- _Work order_
Report every line of the entries that contains the word "各取所需".

- _Material to process_

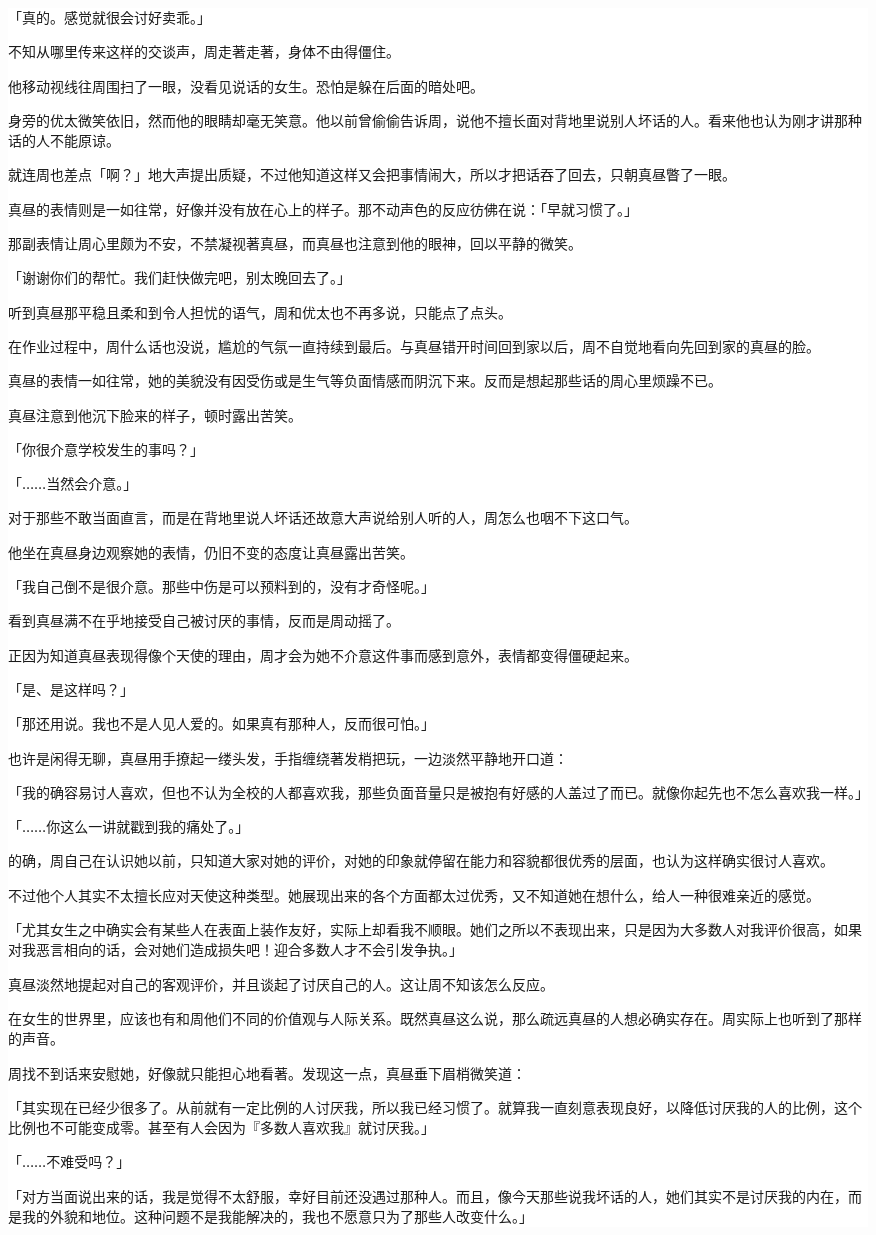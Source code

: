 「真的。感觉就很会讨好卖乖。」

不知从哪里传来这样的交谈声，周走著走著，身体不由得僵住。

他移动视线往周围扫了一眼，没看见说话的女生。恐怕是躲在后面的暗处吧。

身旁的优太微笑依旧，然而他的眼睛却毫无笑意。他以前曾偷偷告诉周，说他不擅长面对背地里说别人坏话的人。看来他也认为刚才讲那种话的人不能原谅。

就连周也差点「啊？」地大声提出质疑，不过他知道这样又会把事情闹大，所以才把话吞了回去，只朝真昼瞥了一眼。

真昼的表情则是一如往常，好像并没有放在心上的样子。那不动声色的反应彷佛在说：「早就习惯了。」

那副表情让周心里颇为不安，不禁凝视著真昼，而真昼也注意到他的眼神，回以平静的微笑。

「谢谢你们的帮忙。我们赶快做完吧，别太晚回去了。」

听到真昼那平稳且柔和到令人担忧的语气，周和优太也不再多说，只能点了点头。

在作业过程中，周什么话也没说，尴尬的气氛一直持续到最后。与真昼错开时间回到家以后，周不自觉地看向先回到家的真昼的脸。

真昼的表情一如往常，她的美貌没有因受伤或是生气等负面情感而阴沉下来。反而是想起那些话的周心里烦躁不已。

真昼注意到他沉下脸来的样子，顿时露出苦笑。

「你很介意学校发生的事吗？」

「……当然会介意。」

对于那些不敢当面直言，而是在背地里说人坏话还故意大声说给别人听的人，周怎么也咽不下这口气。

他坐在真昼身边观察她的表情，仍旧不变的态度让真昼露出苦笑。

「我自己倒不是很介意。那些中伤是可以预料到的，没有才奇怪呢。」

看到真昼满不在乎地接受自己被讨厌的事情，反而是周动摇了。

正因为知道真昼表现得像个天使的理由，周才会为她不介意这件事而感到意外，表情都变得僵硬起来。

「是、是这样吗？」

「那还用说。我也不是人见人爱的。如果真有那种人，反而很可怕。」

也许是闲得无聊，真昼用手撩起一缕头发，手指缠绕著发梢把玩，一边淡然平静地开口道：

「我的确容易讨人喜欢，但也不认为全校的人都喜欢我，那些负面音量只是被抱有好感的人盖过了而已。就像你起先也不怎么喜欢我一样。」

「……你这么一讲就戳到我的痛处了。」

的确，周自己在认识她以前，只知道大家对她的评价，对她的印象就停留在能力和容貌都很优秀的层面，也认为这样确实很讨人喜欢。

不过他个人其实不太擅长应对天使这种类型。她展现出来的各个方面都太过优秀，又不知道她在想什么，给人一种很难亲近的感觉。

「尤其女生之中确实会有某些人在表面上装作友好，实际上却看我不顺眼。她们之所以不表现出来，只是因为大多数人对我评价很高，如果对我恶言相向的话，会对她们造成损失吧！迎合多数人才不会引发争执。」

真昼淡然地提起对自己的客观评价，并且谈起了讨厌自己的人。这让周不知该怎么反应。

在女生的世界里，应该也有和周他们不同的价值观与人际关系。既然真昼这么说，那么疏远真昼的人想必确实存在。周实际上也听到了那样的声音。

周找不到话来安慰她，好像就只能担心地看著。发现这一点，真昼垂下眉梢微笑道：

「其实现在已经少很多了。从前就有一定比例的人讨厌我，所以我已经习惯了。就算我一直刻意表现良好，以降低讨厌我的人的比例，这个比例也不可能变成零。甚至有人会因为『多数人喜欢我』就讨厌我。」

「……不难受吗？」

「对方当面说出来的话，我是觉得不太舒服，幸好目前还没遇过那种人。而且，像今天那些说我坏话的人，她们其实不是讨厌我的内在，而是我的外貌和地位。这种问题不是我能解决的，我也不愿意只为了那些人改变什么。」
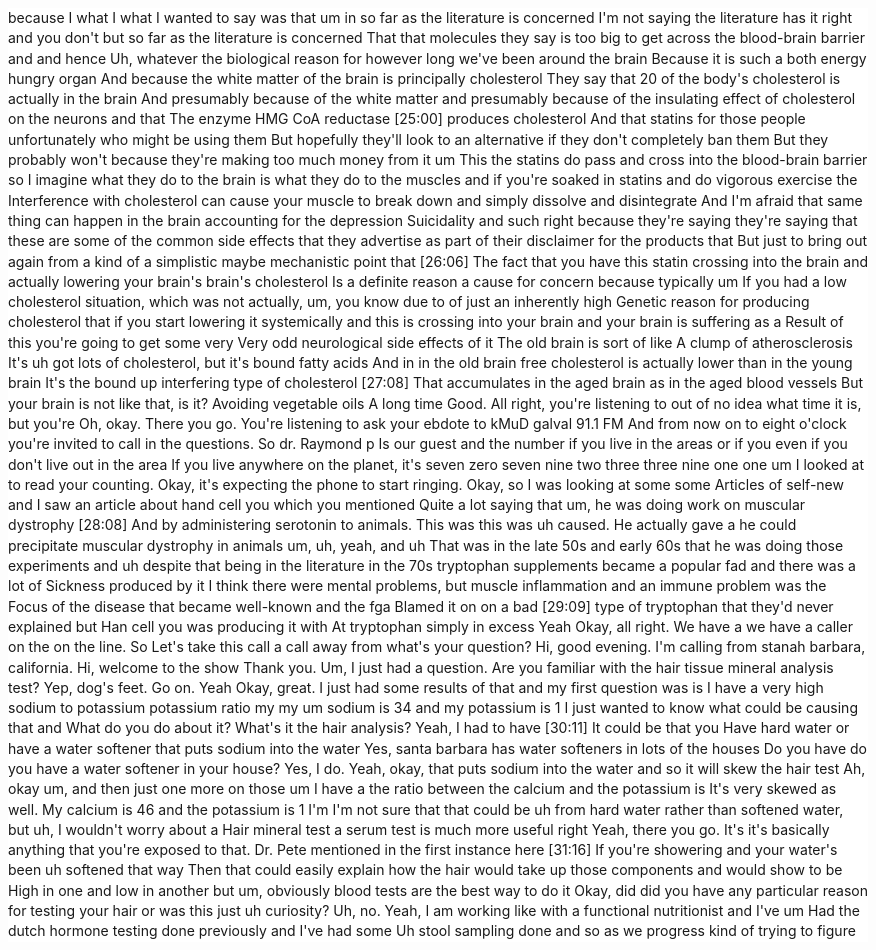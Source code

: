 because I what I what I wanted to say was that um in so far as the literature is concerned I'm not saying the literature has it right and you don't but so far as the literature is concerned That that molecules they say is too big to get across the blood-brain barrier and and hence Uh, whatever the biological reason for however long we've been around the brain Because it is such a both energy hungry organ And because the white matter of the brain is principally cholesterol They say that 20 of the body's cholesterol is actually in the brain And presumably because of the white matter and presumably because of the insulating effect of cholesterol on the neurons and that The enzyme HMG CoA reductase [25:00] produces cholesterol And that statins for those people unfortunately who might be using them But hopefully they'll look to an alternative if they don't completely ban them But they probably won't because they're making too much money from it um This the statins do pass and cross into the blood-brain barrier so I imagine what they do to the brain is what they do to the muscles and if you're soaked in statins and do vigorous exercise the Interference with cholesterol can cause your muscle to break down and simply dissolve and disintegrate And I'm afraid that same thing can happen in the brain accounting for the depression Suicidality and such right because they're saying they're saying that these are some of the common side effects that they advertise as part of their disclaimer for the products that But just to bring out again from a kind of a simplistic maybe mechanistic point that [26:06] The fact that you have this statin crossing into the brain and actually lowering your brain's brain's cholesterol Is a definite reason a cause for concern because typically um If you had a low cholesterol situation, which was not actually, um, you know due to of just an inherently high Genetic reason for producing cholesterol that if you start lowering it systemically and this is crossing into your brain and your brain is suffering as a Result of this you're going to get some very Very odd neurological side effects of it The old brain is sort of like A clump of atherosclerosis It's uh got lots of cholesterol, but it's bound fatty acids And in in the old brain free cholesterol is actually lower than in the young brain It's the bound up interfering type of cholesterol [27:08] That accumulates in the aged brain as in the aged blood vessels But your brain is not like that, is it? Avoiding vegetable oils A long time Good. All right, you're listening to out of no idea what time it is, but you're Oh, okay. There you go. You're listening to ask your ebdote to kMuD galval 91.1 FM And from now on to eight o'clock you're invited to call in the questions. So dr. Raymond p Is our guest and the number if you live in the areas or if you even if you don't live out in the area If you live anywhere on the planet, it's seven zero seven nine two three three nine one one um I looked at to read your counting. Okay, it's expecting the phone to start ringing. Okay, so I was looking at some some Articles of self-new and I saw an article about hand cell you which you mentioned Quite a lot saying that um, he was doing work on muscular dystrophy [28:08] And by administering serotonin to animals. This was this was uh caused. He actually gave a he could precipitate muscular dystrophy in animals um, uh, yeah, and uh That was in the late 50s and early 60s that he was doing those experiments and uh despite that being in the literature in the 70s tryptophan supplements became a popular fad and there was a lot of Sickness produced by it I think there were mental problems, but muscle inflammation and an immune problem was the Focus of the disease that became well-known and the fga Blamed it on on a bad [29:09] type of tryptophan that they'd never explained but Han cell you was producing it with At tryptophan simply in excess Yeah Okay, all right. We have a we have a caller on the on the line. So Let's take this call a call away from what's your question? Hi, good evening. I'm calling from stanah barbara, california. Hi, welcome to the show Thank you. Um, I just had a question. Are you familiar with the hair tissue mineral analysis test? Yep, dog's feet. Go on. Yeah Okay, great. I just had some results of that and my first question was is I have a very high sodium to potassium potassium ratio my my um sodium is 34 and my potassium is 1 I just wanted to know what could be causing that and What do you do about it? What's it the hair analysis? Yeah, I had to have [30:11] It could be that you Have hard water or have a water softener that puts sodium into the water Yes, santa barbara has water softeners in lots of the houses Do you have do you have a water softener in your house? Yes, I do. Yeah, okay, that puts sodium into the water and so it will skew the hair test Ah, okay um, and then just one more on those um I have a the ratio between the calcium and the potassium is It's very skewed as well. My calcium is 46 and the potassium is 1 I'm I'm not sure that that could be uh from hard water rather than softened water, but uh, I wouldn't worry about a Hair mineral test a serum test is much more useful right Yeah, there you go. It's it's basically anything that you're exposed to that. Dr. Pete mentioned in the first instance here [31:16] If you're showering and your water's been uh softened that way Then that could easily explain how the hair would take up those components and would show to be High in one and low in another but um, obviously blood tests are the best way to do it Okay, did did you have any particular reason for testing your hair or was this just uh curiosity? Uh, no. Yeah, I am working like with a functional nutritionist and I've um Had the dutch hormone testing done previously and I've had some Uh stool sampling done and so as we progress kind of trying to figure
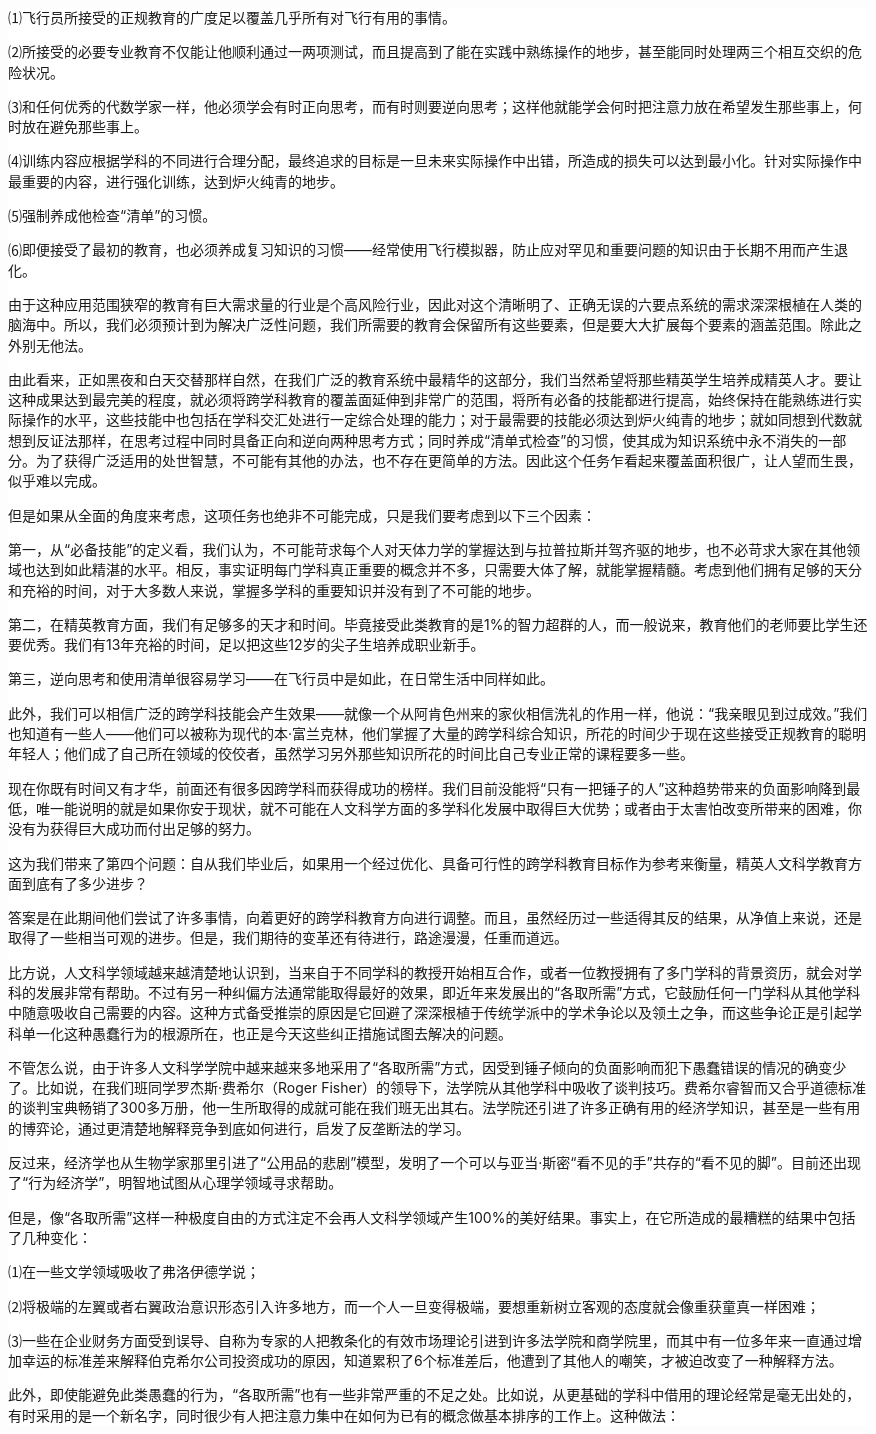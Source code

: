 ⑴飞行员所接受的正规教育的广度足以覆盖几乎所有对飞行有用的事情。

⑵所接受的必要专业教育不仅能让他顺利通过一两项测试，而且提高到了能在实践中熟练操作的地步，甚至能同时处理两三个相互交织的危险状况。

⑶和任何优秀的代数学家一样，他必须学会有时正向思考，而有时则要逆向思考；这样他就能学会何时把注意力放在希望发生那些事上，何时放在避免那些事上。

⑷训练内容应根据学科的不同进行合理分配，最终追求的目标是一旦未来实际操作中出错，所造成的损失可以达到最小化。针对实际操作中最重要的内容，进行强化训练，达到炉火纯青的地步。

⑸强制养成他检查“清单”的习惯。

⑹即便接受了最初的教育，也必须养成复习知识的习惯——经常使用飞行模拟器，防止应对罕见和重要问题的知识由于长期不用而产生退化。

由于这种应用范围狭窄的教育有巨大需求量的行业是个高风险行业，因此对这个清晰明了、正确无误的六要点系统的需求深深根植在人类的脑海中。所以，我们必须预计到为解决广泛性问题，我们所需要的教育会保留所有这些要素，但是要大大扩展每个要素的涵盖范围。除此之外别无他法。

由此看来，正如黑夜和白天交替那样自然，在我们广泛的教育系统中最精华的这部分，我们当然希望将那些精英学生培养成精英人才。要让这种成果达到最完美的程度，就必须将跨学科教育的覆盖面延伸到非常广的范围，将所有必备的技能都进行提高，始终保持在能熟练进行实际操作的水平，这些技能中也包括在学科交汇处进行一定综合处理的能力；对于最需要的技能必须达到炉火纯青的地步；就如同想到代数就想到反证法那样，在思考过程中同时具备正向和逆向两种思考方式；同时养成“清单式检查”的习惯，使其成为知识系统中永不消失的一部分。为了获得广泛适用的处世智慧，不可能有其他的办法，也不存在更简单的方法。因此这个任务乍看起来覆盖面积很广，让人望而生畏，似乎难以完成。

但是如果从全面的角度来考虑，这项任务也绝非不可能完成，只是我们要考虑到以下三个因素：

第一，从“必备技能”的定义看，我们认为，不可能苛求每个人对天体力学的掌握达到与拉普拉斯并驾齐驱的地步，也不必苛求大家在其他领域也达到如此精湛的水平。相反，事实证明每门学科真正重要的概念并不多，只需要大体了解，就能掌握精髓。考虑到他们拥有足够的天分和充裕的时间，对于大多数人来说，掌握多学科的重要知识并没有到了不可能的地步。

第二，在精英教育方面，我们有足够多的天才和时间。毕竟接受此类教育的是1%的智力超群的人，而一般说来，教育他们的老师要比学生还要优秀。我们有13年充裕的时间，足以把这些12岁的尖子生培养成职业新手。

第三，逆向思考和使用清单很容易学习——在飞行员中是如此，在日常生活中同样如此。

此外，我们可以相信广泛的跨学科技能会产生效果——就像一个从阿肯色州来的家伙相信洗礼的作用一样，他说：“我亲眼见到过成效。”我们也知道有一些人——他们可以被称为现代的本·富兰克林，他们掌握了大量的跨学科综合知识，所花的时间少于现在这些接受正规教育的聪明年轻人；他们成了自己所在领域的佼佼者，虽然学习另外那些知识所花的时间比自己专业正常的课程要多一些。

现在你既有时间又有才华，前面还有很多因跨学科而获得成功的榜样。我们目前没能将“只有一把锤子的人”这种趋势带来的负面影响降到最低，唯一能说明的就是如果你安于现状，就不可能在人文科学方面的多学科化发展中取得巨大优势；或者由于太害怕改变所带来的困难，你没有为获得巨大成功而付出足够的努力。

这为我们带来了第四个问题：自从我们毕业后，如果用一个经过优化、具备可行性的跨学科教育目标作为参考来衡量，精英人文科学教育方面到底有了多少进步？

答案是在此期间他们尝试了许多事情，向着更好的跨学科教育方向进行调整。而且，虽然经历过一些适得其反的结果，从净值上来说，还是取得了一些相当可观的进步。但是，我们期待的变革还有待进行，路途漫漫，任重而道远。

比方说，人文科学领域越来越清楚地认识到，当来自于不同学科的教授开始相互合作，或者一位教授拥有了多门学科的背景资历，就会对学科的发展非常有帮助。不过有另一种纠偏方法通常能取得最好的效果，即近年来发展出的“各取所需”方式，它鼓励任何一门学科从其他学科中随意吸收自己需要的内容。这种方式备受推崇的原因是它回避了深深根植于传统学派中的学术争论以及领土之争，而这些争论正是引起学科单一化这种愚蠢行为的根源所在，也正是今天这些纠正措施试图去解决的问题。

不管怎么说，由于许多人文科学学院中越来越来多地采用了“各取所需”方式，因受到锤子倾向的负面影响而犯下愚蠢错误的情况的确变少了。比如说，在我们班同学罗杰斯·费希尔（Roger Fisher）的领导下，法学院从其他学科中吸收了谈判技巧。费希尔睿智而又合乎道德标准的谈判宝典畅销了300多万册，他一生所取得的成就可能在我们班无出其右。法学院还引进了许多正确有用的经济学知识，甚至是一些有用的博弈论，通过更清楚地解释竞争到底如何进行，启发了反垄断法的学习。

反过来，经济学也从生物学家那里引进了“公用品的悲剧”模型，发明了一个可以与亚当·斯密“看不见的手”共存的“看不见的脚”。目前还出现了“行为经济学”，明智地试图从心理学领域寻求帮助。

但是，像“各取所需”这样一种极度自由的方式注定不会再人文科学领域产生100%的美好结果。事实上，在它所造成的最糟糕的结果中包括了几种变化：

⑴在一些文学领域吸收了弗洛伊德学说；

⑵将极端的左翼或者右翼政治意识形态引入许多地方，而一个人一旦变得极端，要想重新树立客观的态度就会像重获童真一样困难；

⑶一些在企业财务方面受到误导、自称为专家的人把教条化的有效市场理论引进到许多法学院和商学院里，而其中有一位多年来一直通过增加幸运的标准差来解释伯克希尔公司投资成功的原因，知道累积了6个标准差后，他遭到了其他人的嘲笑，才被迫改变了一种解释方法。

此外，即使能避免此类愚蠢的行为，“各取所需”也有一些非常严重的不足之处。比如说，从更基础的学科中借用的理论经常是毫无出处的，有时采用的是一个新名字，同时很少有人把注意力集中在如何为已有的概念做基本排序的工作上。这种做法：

- _Reply_
比方说，人文科学领域越来越清楚地认识到，当来自于不同学科的教授开始相互合作，或者一位教授拥有了多门学科的背景资历，就会对学科的发展非常有帮助。不过有另一种纠偏方法通常能取得最好的效果，即近年来发展出的“各取所需”方式，它鼓励任何一门学科从其他学科中随意吸收自己需要的内容。这种方式备受推崇的原因是它回避了深深根植于传统学派中的学术争论以及领土之争，而这些争论正是引起学科单一化这种愚蠢行为的根源所在，也正是今天这些纠正措施试图去解决的问题。
不管怎么说，由于许多人文科学学院中越来越来多地采用了“各取所需”方式，因受到锤子倾向的负面影响而犯下愚蠢错误的情况的确变少了。比如说，在我们班同学罗杰斯·费希尔（Roger Fisher）的领导下，法学院从其他学科中吸收了谈判技巧。费希尔睿智而又合乎道德标准的谈判宝典畅销了300多万册，他一生所取得的成就可能在我们班无出其右。法学院还引进了许多正确有用的经济学知识，甚至是一些有用的博弈论，通过更清楚地解释竞争到底如何进行，启发了反垄断法的学习。
但是，像“各取所需”这样一种极度自由的方式注定不会再人文科学领域产生100%的美好结果。事实上，在它所造成的最糟糕的结果中包括了几种变化：
此外，即使能避免此类愚蠢的行为，“各取所需”也有一些非常严重的不足之处。比如说，从更基础的学科中借用的理论经常是毫无出处的，有时采用的是一个新名字，同时很少有人把注意力集中在如何为已有的概念做基本排序的工作上。这种做法：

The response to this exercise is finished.